:: Extracted material ::

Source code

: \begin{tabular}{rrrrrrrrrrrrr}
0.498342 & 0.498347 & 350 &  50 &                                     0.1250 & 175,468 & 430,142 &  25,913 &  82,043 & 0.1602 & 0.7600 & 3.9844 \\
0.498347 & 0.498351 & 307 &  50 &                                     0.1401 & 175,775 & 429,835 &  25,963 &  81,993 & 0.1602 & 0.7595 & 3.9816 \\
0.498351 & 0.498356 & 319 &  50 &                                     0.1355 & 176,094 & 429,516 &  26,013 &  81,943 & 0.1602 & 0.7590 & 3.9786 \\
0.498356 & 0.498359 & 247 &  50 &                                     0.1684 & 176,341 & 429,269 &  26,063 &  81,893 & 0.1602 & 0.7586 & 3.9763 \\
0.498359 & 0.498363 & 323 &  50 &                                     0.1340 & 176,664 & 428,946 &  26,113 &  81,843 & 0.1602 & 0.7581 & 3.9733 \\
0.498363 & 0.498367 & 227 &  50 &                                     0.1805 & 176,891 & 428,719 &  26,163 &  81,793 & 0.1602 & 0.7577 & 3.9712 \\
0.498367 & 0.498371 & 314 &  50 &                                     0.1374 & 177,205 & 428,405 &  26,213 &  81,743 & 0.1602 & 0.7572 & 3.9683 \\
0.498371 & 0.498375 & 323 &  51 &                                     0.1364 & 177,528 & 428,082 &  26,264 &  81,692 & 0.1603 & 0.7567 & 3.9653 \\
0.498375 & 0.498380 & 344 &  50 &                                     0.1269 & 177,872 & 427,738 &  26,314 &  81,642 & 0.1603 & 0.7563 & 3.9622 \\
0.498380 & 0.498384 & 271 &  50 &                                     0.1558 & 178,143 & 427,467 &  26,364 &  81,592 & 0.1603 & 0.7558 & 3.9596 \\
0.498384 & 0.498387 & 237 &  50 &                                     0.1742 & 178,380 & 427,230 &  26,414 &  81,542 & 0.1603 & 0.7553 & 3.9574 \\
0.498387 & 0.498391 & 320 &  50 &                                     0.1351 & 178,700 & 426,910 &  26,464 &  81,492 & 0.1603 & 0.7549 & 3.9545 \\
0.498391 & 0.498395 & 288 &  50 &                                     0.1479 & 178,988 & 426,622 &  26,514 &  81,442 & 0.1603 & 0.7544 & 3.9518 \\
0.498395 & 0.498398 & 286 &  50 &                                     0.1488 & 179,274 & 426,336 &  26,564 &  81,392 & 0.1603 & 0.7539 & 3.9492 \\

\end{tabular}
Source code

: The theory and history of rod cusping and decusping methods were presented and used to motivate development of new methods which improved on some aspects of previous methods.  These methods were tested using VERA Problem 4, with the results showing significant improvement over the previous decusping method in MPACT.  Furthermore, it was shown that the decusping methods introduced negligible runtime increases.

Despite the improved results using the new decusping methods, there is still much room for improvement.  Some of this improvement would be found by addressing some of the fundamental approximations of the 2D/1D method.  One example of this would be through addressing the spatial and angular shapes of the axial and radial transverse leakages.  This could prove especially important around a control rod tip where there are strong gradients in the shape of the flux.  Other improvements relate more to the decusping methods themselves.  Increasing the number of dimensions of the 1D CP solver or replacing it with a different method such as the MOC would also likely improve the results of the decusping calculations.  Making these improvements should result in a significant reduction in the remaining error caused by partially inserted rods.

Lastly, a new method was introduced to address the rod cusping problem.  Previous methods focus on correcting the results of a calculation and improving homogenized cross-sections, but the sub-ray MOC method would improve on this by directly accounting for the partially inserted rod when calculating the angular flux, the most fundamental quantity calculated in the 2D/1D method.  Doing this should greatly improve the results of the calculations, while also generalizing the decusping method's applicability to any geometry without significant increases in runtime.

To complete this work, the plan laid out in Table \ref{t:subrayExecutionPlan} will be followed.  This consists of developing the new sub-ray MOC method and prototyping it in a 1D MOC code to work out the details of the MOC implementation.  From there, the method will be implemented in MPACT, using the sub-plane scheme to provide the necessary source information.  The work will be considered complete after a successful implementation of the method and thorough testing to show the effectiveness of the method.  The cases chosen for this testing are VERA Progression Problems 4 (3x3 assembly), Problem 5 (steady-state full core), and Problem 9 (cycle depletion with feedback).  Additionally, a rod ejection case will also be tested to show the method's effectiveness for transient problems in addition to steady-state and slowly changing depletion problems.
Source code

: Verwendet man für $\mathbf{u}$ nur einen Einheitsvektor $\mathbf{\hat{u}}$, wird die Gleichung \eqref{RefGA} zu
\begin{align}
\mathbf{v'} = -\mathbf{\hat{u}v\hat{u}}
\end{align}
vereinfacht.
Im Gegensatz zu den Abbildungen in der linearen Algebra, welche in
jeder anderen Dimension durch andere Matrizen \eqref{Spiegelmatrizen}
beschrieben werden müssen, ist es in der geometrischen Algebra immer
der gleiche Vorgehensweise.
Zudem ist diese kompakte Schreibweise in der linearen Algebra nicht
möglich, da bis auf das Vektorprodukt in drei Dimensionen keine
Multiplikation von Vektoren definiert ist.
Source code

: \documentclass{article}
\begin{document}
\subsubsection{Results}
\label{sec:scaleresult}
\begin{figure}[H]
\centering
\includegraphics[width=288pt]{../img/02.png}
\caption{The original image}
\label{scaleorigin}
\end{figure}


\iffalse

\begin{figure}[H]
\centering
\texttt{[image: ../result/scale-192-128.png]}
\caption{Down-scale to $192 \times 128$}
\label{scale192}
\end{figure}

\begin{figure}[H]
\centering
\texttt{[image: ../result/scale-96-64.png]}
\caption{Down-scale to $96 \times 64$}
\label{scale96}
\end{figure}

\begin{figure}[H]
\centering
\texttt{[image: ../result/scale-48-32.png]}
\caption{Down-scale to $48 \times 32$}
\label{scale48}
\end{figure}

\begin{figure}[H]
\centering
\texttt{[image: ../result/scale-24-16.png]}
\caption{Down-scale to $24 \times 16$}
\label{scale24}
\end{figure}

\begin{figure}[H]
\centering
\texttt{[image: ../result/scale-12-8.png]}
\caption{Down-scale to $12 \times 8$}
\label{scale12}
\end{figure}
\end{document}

:::

In the data above, find the line with "beschrieben werden müssen, ist" and the line with "möglich, da bis". Retype both, plus every line between them, exactly.

beschrieben werden müssen, ist es in der geometrischen Algebra immer
der gleiche Vorgehensweise.
Zudem ist diese kompakte Schreibweise in der linearen Algebra nicht
möglich, da bis auf das Vektorprodukt in drei Dimensionen keine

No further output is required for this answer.